Paysandú, Miércoles 05 de Mayo de 2010

La competitividad no debe rifarse

Opinion | 04 May Aunque tanto la Administración Vázquez como el nuevo gobierno, hasta ahora, han desestimado o tratado de minimizar el tema, lo que es explicable a efectos de no despertar expectativas adversas o compromisos, salta a la vista que nuestro país sigue perdiendo competitividad en el escenario internacional, en relación que varía de acuerdo al país o región de que se trate, pero siempre en el mismo contexto.
No es un tema menor, porque no estamos ante un perfil coyuntural, sino que nos encontramos ante una tendencia ya estabilizada, que se ve reflejada en una cotización del dólar en persistente descenso, al punto que en el último año el Uruguay tuvo una inflación estimada del 31 por ciento en dólares, lo que no es poca cosa.

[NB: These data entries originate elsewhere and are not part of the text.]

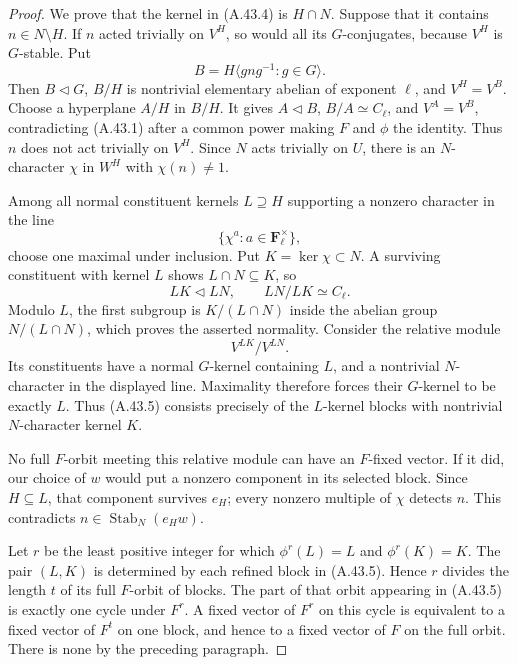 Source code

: \documentclass[11pt]{article}
\begin{document}
\begin{proof}
We prove that the kernel in (A.43.4) is \(H\cap N\).
Suppose that it contains \(n\in N\setminus H\).
If \(n\) acted trivially on \(V^H\), so would all its
\(G\)-conjugates, because \(V^H\) is \(G\)-stable. Put
\[
 B=H\langle gng^{-1}:g\in G\rangle.
\]
Then \(B\triangleleft G\), \(B/H\) is nontrivial
elementary abelian of exponent \(\ell\), and
\(V^H=V^B\). Choose a hyperplane \(A/H\) in \(B/H\).
It gives \(A\triangleleft B\), \(B/A\simeq C_\ell\),
and \(V^A=V^B\), contradicting (A.43.1) after a
common power making \(F\) and \(\phi\) the identity.
Thus \(n\) does not act trivially on \(V^H\).
Since \(N\) acts trivially on \(U\),
there is an \(N\)-character \(\chi\) in \(W^H\)
with \(\chi(n)\ne1\).

Among all normal constituent kernels \(L\supseteq H\)
supporting a nonzero character in the line
\[
                 \{\chi^a: a\in\mathbf F_\ell^\times\},
\]
choose one maximal under inclusion. Put
\(K=\ker\chi\subset N\). A surviving constituent with
kernel \(L\) shows \(L\cap N\subseteq K\), so
\[
                         LK\triangleleft LN,\qquad
                         LN/LK\simeq C_\ell.
\]
Modulo \(L\), the first subgroup is
\(K/(L\cap N)\) inside the abelian group
\(N/(L\cap N)\), which proves the asserted normality.
Consider the relative module
\[
                         V^{LK}/V^{LN}.
                         \tag{A.43.5}
\]
Its constituents have a normal \(G\)-kernel containing
\(L\), and a nontrivial \(N\)-character in the displayed
line. Maximality therefore forces their \(G\)-kernel
to be exactly \(L\). Thus (A.43.5) consists precisely
of the \(L\)-kernel blocks with nontrivial \(N\)-character
kernel \(K\).

No full \(F\)-orbit meeting this relative module can
have an \(F\)-fixed vector. If it did, our choice of
\(w\) would put a nonzero component in its selected
block. Since \(H\subseteq L\), that component survives
\(e_H\); every nonzero multiple of \(\chi\) detects
\(n\). This contradicts \(n\in\operatorname{Stab}_N(e_Hw)\).

Let \(r\) be the least positive integer for which
\(\phi^r(L)=L\) and \(\phi^r(K)=K\). The pair \((L,K)\)
is determined by each refined block in (A.43.5).
Hence \(r\) divides the length \(t\) of its full
\(F\)-orbit of blocks. The part of that orbit appearing
in (A.43.5) is exactly one cycle under \(F^r\).
A fixed vector of \(F^r\) on this cycle is equivalent
to a fixed vector of \(F^t\) on one block, and hence
to a fixed vector of \(F\) on the full orbit.
There is none by the preceding paragraph.


\end{proof}
\end{document}
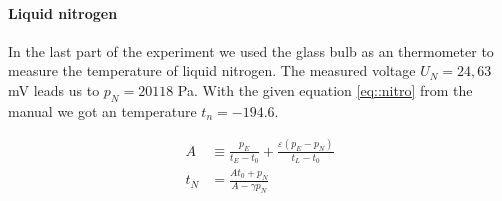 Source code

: \paragraph{Liquid nitrogen}
In the last part of the experiment we used the glass bulb as an thermometer to measure the temperature of liquid nitrogen.
The measured voltage $U_N = 24,63 $ \si{\milli\volt} leads us to $p_N=20118$ Pa. 
With the given equation \ref{eq::nitro} from the manual \cite{manual} we got an temperature $t_n = -194.6$.


\begin{equation}
\begin{aligned}
A & \equiv \frac{p_{E}}{t_{E}-t_{0}}+\frac{\varepsilon\left(p_{E}-p_{N}\right)}{t_{L}-t_{0}} \\
t_{N} &=\frac{A t_{0}+p_{N}}{A-\gamma p_{N}}
\end{aligned}
\label{eq::nitro}
\end{equation}





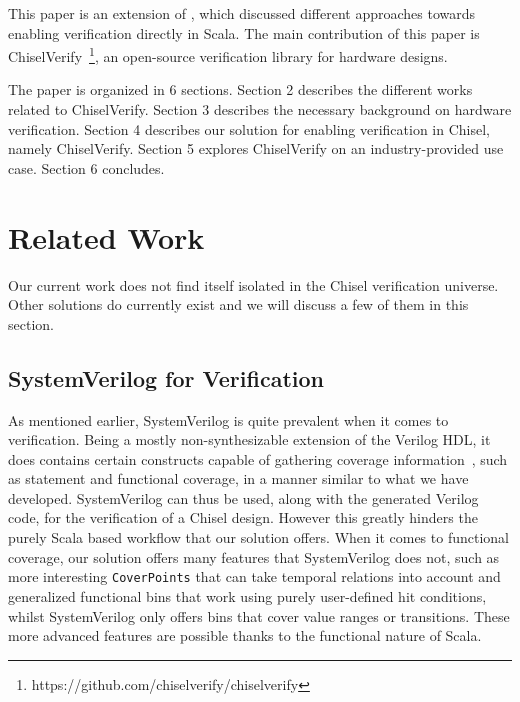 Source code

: \documentclass[conference]{IEEEtran}
\newcommand{\todo}[1]{{\color{olive} TODO: #1}}
\begin{document}
This paper is an extension of \cite{verify:chisel:2020}, which discussed different approaches towards enabling verification directly in Scala.
The main contribution of this paper is ChiselVerify~\footnote{https://github.com/chiselverify/chiselverify}, an open-source verification library for hardware designs.

The paper is organized in 6 sections.
Section 2 describes the different works related to ChiselVerify.
Section 3 describes the necessary background on hardware verification.
Section 4 describes our solution for enabling verification in Chisel, namely ChiselVerify.
Section 5 explores ChiselVerify on an industry-provided use case.
Section 6 concludes.

\section{Related Work}

Our current work does not find itself isolated in the Chisel verification universe. Other solutions do currently exist and we will discuss a few of them in this section.  

\subsection{SystemVerilog for Verification}
As mentioned earlier, SystemVerilog is quite prevalent when it comes to verification. Being a mostly non-synthesizable extension of the Verilog HDL, it does contains certain constructs capable of gathering coverage information~\cite{spear2008systemverilog}, such as statement and functional coverage, in a manner similar to what we have developed. SystemVerilog can thus be used, along with the generated Verilog code, for the verification of a Chisel design. However this greatly hinders the purely Scala based workflow that our solution offers. When it comes to functional coverage, our solution offers many features that SystemVerilog does not, such as more interesting \texttt{CoverPoints} that can take temporal relations into account and generalized functional bins that work using purely user-defined hit conditions, whilst SystemVerilog only offers bins that cover value ranges or transitions. These more advanced features are possible thanks to the functional nature of Scala. 
\end{document}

El economista Michele Santo, en el semanario “Búsqueda”, ha señalado ya desde la asunción de la Administración Mujica, que los índices de cambio real que calcula el Banco Central del Uruguay muestran un panorama nada auspicioso para la competitividad externa de la economía uruguaya en 2010, y advierte que salvo respecto a Brasil, los diversos indicadores de competitividad muestran un desmejoramiento generalizado desde aproximadamente mediados de 2007, deterioro que se acentuó y aceleró el año pasado.
Las bajas en la relación contra Uruguay se sitúan entre el 18 y el 34 por ciento desde esa fecha en comparación con la competitividad global extrarregional, regional, con Estados Unidos y Argentina, con el agregado de que este deterioro se ha dado en un contexto en el que en general los precios de los principales productos de exportación de Uruguay dejaron de mejorar, como ocurría antes de la crisis internacional.
En realidad, en cuanto a las producciones primarias, las ventajas comparativas del país siguen “cinchando” de la producción, pese a que a la hora de traducir los dólares a pesos los productores van dejando rentabilidad por el camino, en tanto pese al “ancla” cambiaria igualmente se manifiesta un crecimiento de la inflación que engrosa costos de producción y afecta las economías empresariales.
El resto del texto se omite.